In a triangle, the measure of the first angle is four times the measure of the second angle. The measure of the third angle is 84 degrees more than the second angle. what is the measure of the first angle?

second angle --- x

first angle ------ 4x
third angle ----- x+84

x + 4x + x+84 = 180

you finish it

Thanks for your help Reiny.

To find the measure of the first angle, we need to follow a few steps.

Step 1: Assign variables:
Let's assign variables to the angles:
- Let's call the second angle "x".
- Since the first angle is four times the measure of the second angle, we can represent it as "4x".
- The measure of the third angle is 84 degrees more than the second angle, so we can represent it as "x + 84".

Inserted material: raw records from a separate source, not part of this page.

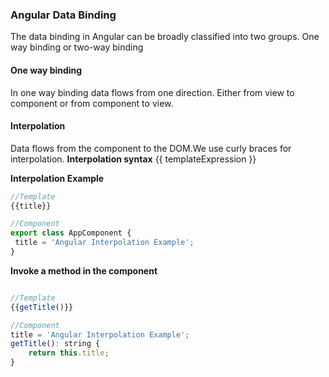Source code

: ### Angular Data Binding
The data binding in Angular can be broadly classified into two groups. One way binding or two-way binding

#### One way binding
In one way binding data flows from one direction. Either from view to component or from component to view.

#### Interpolation
Data flows from the component to the DOM.We use curly braces for interpolation.
__Interpolation syntax__
{{ templateExpression }}

__Interpolation Example__
 ```javascript
//Template
 {{title}}

//Component
export class AppComponent {
  title = 'Angular Interpolation Example';
}
 ```
 
 __Invoke a method in the component__
 ```javascript

//Template
{{getTitle()}}
 
//Component
title = 'Angular Interpolation Example';
getTitle(): string {
     return this.title;
 }
 
 ```
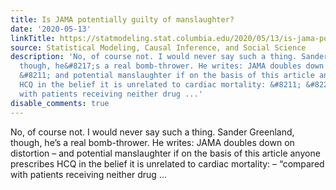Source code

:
 ```yaml
---
title: Is JAMA potentially guilty of manslaughter?
date: '2020-05-13'
linkTitle: https://statmodeling.stat.columbia.edu/2020/05/13/is-jama-potentially-guilty-of-manslaughter/
source: Statistical Modeling, Causal Inference, and Social Science
description: 'No, of course not. I would never say such a thing. Sander Greenland,
  though, he&#8217;s a real bomb-thrower. He writes: JAMA doubles down on distortion
  &#8211; and potential manslaughter if on the basis of this article anyone prescribes
  HCQ in the belief it is unrelated to cardiac mortality: &#8211; &#8220;compared
  with patients receiving neither drug ...'
disable_comments: true
---
```

No, of course not. I would never say such a thing. Sander Greenland, though, he&#8217;s a real bomb-thrower. He writes: JAMA doubles down on distortion &#8211; and potential manslaughter if on the basis of this article anyone prescribes HCQ in the belief it is unrelated to cardiac mortality: &#8211; &#8220;compared with patients receiving neither drug ...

Step 2: Set up an equation:
In a triangle, the sum of the angles is always 180 degrees. So, we can write the equation:
(first angle) + (second angle) + (third angle) = 180

Substituting our assigned variables into the equation, we get:
4x + x + (x + 84) = 180

Step 3: Solve the equation:
Combine like terms:
6x + 84 = 180

Subtract 84 from both sides of the equation:
6x = 96

Divide both sides by 6:
x = 16

Step 4: Find the measure of the first angle:
Substitute the value of x back into the equation for the first angle:
4x = 4 * 16 = 64

Therefore, the measure of the first angle is 64 degrees.